Noticing.Thirty-Three

  1. I stir before the alarm goes off. 5:15. Rearranging my blanket nest, my hand brushes my thigh and even in my pre-awake fog, I sense its difference. Tighter. Smoother. The evidence of strength through persistence. There’s a flutter in my gut–maybe I won’t be broken forever.
  2. Ironic, given that I can’t go to the gym today.
  3. It seems odd to write a cover letter and skills-based resume for a low-level, hourly job. The process is weirdly discouraging. It gives me compassion for those hunting daily for survival what I’m casually browsing for distraction.

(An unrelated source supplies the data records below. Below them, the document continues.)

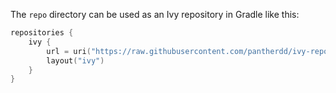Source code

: The `repo` directory can be used as an Ivy repository in Gradle like this:
```kts
repositories {
    ivy {
        url = uri("https://raw.githubusercontent.com/pantherdd/ivy-repo/main/repo")
        layout("ivy")
    }
}
```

  4. Replying to a footnote from a two-month-old email with three pages of too-intimate advice and encouragement. My inner critic is screaming; the Holy Spirit is pleased.

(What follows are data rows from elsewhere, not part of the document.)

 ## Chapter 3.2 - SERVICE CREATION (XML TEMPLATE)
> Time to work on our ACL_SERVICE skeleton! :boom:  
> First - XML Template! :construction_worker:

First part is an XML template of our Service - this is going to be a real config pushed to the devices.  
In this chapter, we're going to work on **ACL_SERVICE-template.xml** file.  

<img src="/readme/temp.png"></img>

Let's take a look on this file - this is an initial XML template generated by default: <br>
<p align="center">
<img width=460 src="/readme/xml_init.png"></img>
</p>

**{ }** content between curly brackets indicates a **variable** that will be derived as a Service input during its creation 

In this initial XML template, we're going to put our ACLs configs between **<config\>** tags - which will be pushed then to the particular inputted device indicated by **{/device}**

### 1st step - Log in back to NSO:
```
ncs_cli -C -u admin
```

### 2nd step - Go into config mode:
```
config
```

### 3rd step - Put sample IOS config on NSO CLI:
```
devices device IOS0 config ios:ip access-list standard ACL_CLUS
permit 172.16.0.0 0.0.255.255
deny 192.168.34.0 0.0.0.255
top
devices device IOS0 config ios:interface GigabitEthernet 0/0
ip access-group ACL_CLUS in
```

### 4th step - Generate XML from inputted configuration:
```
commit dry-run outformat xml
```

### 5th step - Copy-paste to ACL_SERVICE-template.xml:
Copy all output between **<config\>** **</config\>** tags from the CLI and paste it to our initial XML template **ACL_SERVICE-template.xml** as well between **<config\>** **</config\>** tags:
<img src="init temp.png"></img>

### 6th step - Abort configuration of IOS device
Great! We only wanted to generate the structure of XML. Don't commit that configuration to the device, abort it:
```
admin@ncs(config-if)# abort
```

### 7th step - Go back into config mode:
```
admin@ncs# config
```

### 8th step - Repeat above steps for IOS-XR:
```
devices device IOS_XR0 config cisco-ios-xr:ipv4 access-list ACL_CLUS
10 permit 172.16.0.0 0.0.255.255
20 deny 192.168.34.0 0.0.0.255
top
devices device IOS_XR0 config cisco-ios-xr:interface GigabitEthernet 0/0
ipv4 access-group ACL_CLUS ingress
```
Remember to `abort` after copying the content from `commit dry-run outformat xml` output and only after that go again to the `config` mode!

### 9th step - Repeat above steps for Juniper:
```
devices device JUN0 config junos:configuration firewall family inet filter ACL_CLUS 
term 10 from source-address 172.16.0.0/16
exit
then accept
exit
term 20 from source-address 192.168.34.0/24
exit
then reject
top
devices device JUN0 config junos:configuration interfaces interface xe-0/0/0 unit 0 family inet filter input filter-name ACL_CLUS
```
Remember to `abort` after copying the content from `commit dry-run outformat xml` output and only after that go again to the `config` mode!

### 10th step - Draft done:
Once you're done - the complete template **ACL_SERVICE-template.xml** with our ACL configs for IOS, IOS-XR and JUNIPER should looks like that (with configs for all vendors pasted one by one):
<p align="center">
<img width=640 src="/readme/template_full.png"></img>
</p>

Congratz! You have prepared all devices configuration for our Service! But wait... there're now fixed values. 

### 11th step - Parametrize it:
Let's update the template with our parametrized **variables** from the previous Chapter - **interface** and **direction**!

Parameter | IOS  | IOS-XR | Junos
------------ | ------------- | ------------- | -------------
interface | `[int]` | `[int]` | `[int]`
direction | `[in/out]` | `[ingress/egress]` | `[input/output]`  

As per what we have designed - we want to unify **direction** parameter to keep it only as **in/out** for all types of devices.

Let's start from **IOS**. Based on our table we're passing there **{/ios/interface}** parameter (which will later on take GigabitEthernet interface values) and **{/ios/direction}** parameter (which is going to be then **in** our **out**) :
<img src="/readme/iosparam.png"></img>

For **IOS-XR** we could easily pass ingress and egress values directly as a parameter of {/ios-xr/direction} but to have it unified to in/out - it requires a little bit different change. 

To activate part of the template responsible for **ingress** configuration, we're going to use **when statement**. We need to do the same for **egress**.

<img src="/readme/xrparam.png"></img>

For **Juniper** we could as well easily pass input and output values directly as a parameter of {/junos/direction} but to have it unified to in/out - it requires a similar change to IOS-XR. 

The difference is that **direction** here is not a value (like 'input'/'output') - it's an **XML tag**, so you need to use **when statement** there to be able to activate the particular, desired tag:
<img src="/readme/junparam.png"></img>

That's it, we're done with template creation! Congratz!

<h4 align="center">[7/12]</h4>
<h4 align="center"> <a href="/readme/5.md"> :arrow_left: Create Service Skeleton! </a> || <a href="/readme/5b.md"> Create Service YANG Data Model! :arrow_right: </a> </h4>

  5. I pull up next to a gorgeous woman on the sidewalk waiting to cross the street. She’s texting anxiously, dressed for a formal event at 9 o’ clock in the morning. My heart leaps. I don’t know her, but I know that look. My passenger side window is open, The words form: “It’s going to be okay. You look great.” But I turn the corner in silence. The empathetic anxiety lasts a long time. The shame of avoiding encouraging a stranger because of the fear of judgment will last even longer.
  6. Day 3 of no podcasts/audiobooks. I load my phone with old favourites to keep me company instead: Jewel, Elvis Costello, Hugh Laurie, Frank Turner. She’s mesmerized in the backseat, but whether it’s the music or my unfamiliar singing voice, I couldn’t say.

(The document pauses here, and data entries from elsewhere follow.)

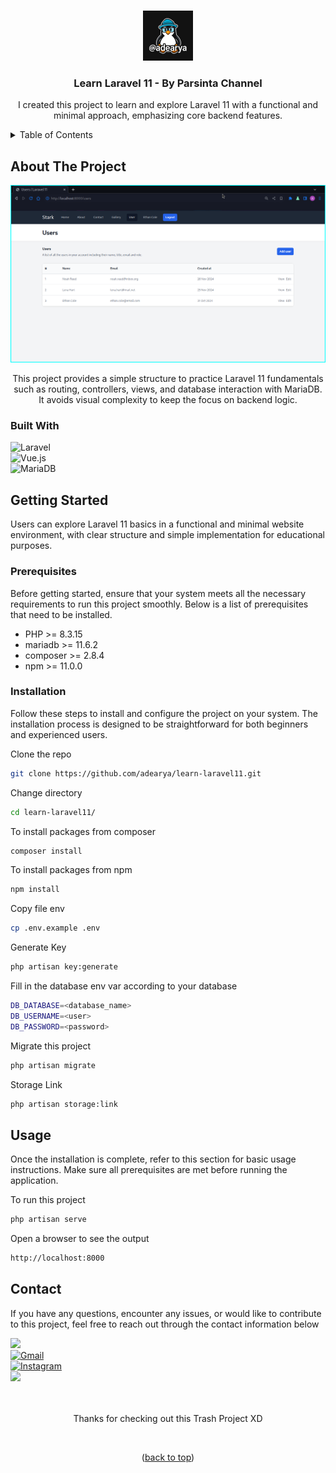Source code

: <a name="readme-top"></a>

<!-- learn-laravel11 -->
<br />

<div align="center">

<img src="https://raw.githubusercontent.com/adearya/learn-laravel11/HEAD/raw/images/github_user_logo.jpeg" alt="Github User Logo" width="80" height="80">

<h3 align="center">Learn Laravel 11 - By Parsinta Channel</h3>
    <p align="center">
        I created this project to learn and explore Laravel 11 with a functional and minimal approach, emphasizing core backend features.
    </p>
</div>

<!-- TABLE OF CONTENTS -->
<details>
    <summary>Table of Contents</summary>
    <ol>
        <li>
            <a href="#about-the-project">About The Project</a>
            <ul>
                <li><a href="#built-with">Built With</a></li>
            </ul>
        </li>
        <li>
            <a href="#getting-started">Getting Started</a>
            <ul>
                <li><a href="#prerequisites">Prerequisites</a></li>
                <li><a href="#installation">Installation</a></li>
            </ul>
        </li>
        <li><a href="#usage">Usage</a></li>
        <li><a href="#contact">Contact</a></li>
    </ol>
</details>


## About The Project

![App Screenshot](https://raw.githubusercontent.com/adearya/learn-laravel11/HEAD/raw/images/desktop_screenshot.png)

<p align="center">
    This project provides a simple structure to practice Laravel 11 fundamentals such as routing, controllers, views, and database interaction with MariaDB. It avoids visual complexity to keep the focus on backend logic.
</p>

### Built With
![Laravel](https://img.shields.io/badge/Laravel-%23FF2D20.svg?logo=laravel&logoColor=white&style=for-the-badge) <br />
![Vue.js](https://img.shields.io/badge/Vue.js-4FC08D?logo=vuedotjs&logoColor=fff&style=for-the-badge) <br />
![MariaDB](https://img.shields.io/badge/MariaDB-003545?logo=mariadb&logoColor=white&style=for-the-badge) <br />
<!-- add_built_with -->


## Getting Started

<p>
    Users can explore Laravel 11 basics in a functional and minimal website environment, with clear structure and simple implementation for educational purposes.
</p>

### Prerequisites
<p>Before getting started, ensure that your system meets all the necessary requirements to run this project smoothly. Below is a list of prerequisites that need to be installed.</p>

<ul>
    <li>PHP >= 8.3.15</li>
    <li>mariadb >= 11.6.2</li>
    <li>composer >= 2.8.4</li>
    <li>npm >= 11.0.0</li>
    <!-- add_prerequisites -->
</ul>

### Installation
<p>Follow these steps to install and configure the project on your system. The installation process is designed to be straightforward for both beginners and experienced users.</p>

Clone the repo
```sh
git clone https://github.com/adearya/learn-laravel11.git
```
Change directory
```sh
cd learn-laravel11/
```
To install packages from composer
```sh
composer install
```
To install packages from npm
```sh
npm install
```
Copy file env
```sh
cp .env.example .env
```
Generate Key
```sh
php artisan key:generate
```
Fill in the database env var according to your database
```sh
DB_DATABASE=<database_name>
DB_USERNAME=<user>
DB_PASSWORD=<password>
```
Migrate this project
```sh
php artisan migrate
```
Storage Link
```sh
php artisan storage:link
```
<!-- add_installation -->


## Usage

<p>Once the installation is complete, refer to this section for basic usage instructions. Make sure all prerequisites are met before running the application.</p>


To run this project
```sh
php artisan serve
```
Open a browser to see the output
```sh
http://localhost:8000
```
<!-- add_usage -->


## Contact

<p>If you have any questions, encounter any issues, or would like to contribute to this project, feel free to reach out through the contact information below</p>

<div>
    <a href="https://linkedin.com/in/ade-arya-bimantara">
        <img src="https://img.shields.io/badge/linkedin-%230077B5.svg?style=for-the-badge&logo=linkedin&logoColor=white">
    </a>
</div>
<div>
    <a href="mailto:ade.aryabimantara@gmail.com">
        <img src="https://img.shields.io/badge/Gmail-D14836?style=for-the-badge&logo=gmail&logoColor=white" alt="Gmail" />
    </a>
</div>
<div>
    <a href="https://www.instagram.com/adearyabmtra">
        <img src="https://img.shields.io/badge/Instagram-%23E4405F.svg?style=for-the-badge&logo=Instagram&logoColor=white" alt="Instagram" />
    </a>
</div>
<div>
    <a href="https://t.me/adearyabimantara">
        <img src="https://img.shields.io/badge/Telegram-2CA5E0?style=for-the-badge&logo=telegram&logoColor=white">
    </a>
</div>

<br />
<br />

<p align="center">Thanks for checking out this Trash Project XD</p>

<br />

<p align="center">(<a href="#readme-top">back to top</a>)</p>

  7. She clings to my neck as I glide backward through the warm water. She keeps saying “no” and “get down” but laughs the whole time, loving it through the terror. There’s a good metaphor in there somewhere.
  8. Car nap. She snores.
  9. I leave the TV off after last night’s dinnertime fiasco. Her inability to peel herself from the screen to eat makes me feel like a complete garbage person, the kind of parent everyone (including me) judges for using the TV as a babysitter. Feeling the tension between being available to her and needing to get stuff done.
  10. We talk once a year. Text a handful of times. I miss him terribly. I wish it weren’t like this, but I can’t make him love me the way I want him to.